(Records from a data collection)

########################################

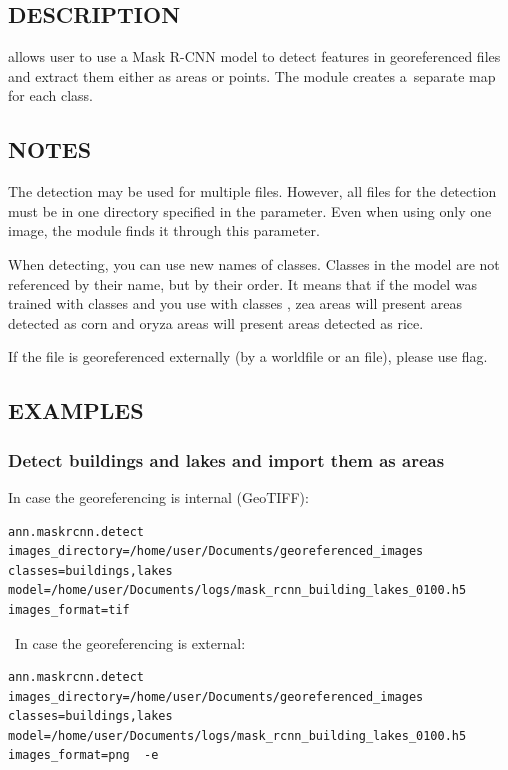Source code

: \subsection*{DESCRIPTION}
 allows user to use a Mask R-CNN model to
detect features in georeferenced files and extract them either as areas or
points. The module creates a~separate map for each class. 

\subsection*{NOTES}
The detection may be used for multiple files. However, all files for the
detection must be in one directory specified in the
 parameter. Even when using only one
image, the module finds it through this parameter. 

When detecting, you can use new names of classes. Classes in the model are not
referenced by their name, but by their order. It means that if the model was
trained with classes  and you use
 with classes
, zea areas will present areas detected as corn
and oryza areas will present areas detected as rice. 

If the file is georeferenced externally (by a worldfile or an
 file), please use  flag. 

\subsection*{EXAMPLES}
\subsubsection*{Detect buildings and lakes and import them as areas}
In case the georeferencing is internal (GeoTIFF): 

{\footnotesize
\begin{lstlisting}[breaklines=true]
ann.maskrcnn.detect images_directory=/home/user/Documents/georeferenced_images classes=buildings,lakes model=/home/user/Documents/logs/mask_rcnn_building_lakes_0100.h5 images_format=tif
\end{lstlisting}
}

\ \linebreak In case the georeferencing is external: 

{\footnotesize
\begin{lstlisting}[breaklines=true]
ann.maskrcnn.detect images_directory=/home/user/Documents/georeferenced_images classes=buildings,lakes model=/home/user/Documents/logs/mask_rcnn_building_lakes_0100.h5 images_format=png  -e
\end{lstlisting}
}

########################################

#### Work to be completed:
Reproduce every line above exactly as written, omitting the images.

#### Finished task:
Source code

: \subsection*{DESCRIPTION}
 allows user to use a Mask R-CNN model to
detect features in georeferenced files and extract them either as areas or
points. The module creates a~separate map for each class. 

\subsection*{NOTES}
The detection may be used for multiple files. However, all files for the
detection must be in one directory specified in the
 parameter. Even when using only one
image, the module finds it through this parameter. 

When detecting, you can use new names of classes. Classes in the model are not
referenced by their name, but by their order. It means that if the model was
trained with classes  and you use
 with classes
, zea areas will present areas detected as corn
and oryza areas will present areas detected as rice. 

If the file is georeferenced externally (by a worldfile or an
 file), please use  flag. 

\subsection*{EXAMPLES}
\subsubsection*{Detect buildings and lakes and import them as areas}
In case the georeferencing is internal (GeoTIFF): 

{\footnotesize
\begin{lstlisting}[breaklines=true]
ann.maskrcnn.detect images_directory=/home/user/Documents/georeferenced_images classes=buildings,lakes model=/home/user/Documents/logs/mask_rcnn_building_lakes_0100.h5 images_format=tif
\end{lstlisting}
}

\ \linebreak In case the georeferencing is external: 

{\footnotesize
\begin{lstlisting}[breaklines=true]
ann.maskrcnn.detect images_directory=/home/user/Documents/georeferenced_images classes=buildings,lakes model=/home/user/Documents/logs/mask_rcnn_building_lakes_0100.h5 images_format=png  -e
\end{lstlisting}
}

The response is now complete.